In May, the Financial Times published a story by Peter Piot, a microbiologist who, in 1976, helped contain and identify a deadly new virus called Ebola in Yambuku, a remote Congolese village. Piot returned to the village nearly 40 years later to see how much had changed. Here, Piot recalls what it was like to enter the village and figure out how infections were being spread:
Once we had all settled down, the sisters prepared a solid dinner of Flemish beef stew and started to tell the story of the epidemic. They explained in great detail how their colleagues had died, who the first victims were at the mission and then in other villages, and that nothing seemed to work as treatment. One sister had kept careful notes on each patient. They decided that we should sleep on the floor in the school classroom as we did not know whether the bedrooms in the convent were contaminated. But I didn’t sleep much that first night in Yambuku, with a thousand questions going through my head and the sounds of the rainforest outside.

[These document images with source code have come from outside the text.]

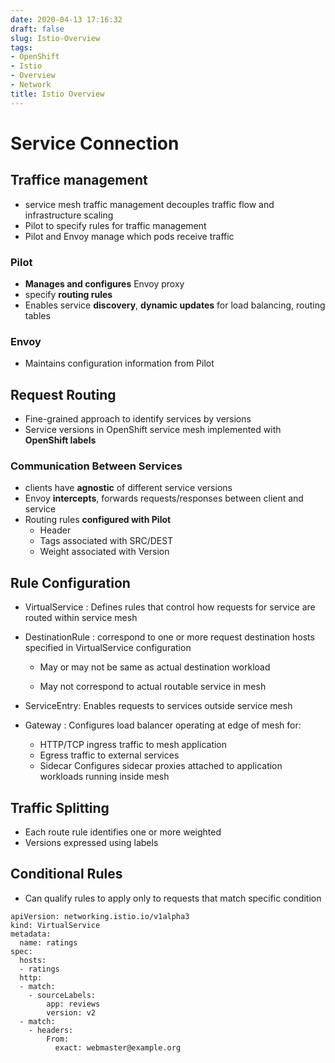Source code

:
 ```yaml
---
date: 2020-04-13 17:16:32
draft: false
slug: Istio-Overview
tags:
- OpenShift
- Istio
- Overview
- Network
title: Istio Overview
---
```


# Service Connection
## Traffice management
- service mesh traffic management decouples traffic flow and infrastructure scaling
- Pilot to specify rules for traffic management
- Pilot and Envoy manage which pods receive traffic

### Pilot
- **Manages and configures** Envoy proxy 
- specify **routing rules**
- Enables service **discovery**, **dynamic updates** for load balancing, routing tables

### Envoy
- Maintains configuration information from Pilot
<!-- more -->

## Request Routing
- Fine-grained approach to identify services by versions
- Service versions in OpenShift service mesh implemented with **OpenShift labels**

### Communication Between Services
- clients have **agnostic** of different service versions
- Envoy **intercepts**, forwards requests/responses between client and service
- Routing rules **configured with Pilot**
    - Header
    - Tags associated with SRC/DEST
    - Weight associated with Version

## Rule Configuration
- VirtualService : Defines rules that control how requests for service are routed within service mesh
- DestinationRule : correspond to one or more request destination hosts specified in VirtualService configuration

    - May or may not be same as actual destination workload

    - May not correspond to actual routable service in mesh

- ServiceEntry: Enables requests to services outside service mesh
- Gateway : Configures load balancer operating at edge of mesh for:
    - HTTP/TCP ingress traffic to mesh application
    - Egress traffic to external services
    - Sidecar Configures sidecar proxies attached to application workloads running inside mesh

## Traffic Splitting
- Each route rule identifies one or more weighted
- Versions expressed using labels

## Conditional Rules
- Can qualify rules to apply only to requests that match specific condition
```
apiVersion: networking.istio.io/v1alpha3
kind: VirtualService
metadata:
  name: ratings
spec:
  hosts:
  - ratings
  http:
  - match:
    - sourceLabels:
        app: reviews
        version: v2
  - match:
    - headers:
        From: 
          exact: webmaster@example.org
 ```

It quickly became clear that something was wrong at the hospital. Epidemiological detective work by our team confirmed the suspicions: people were being infected at the hospital through injections made using contaminated needles and syringes (only five syringes and needles were issued to the nurses each morning), and hospital staff and attendees at funerals were falling victim through exposure to body fluids infected with the virus. In addition there seemed to be transmission from mothers to babies.
Closing the hospital (which, in any case, had been abandoned by frightened patients) was the decisive action that stopped the Ebola epidemic, and the last victim died on November 5. In simple terms, poor medical practice had killed hundreds of people. The missionaries were undoubtedly doing highly valuable work in education and community development but managing a hospital (without a physician, since they could not find one who would work in such a remote place) was beyond their expertise.